Search the entries for the word "main". Copy every line that holds it.

◇ ◇ ◇ ◇ ◇ ◇ ◇

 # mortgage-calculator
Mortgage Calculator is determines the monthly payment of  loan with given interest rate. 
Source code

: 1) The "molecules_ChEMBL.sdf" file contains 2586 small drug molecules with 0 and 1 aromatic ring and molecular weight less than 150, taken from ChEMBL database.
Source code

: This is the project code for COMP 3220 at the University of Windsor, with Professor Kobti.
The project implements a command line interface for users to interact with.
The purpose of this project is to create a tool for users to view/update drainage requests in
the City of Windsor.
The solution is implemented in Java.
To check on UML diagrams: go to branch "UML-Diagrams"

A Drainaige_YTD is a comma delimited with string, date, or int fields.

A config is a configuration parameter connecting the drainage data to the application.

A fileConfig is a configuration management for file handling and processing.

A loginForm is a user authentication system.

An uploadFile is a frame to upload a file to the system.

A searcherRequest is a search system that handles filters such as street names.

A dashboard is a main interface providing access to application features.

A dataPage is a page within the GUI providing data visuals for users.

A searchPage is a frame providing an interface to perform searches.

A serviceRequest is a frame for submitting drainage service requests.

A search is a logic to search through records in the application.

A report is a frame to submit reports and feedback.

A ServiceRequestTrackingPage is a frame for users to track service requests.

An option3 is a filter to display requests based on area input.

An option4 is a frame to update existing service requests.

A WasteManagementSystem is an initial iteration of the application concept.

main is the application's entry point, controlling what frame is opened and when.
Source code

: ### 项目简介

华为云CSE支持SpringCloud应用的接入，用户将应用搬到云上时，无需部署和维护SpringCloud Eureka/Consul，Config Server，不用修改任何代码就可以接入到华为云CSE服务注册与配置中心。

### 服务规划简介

◇ ◇ ◇ ◇ ◇ ◇ ◇

--- Task response ---
A dashboard is a main interface providing access to application features.
main is the application's entry point, controlling what frame is opened and when.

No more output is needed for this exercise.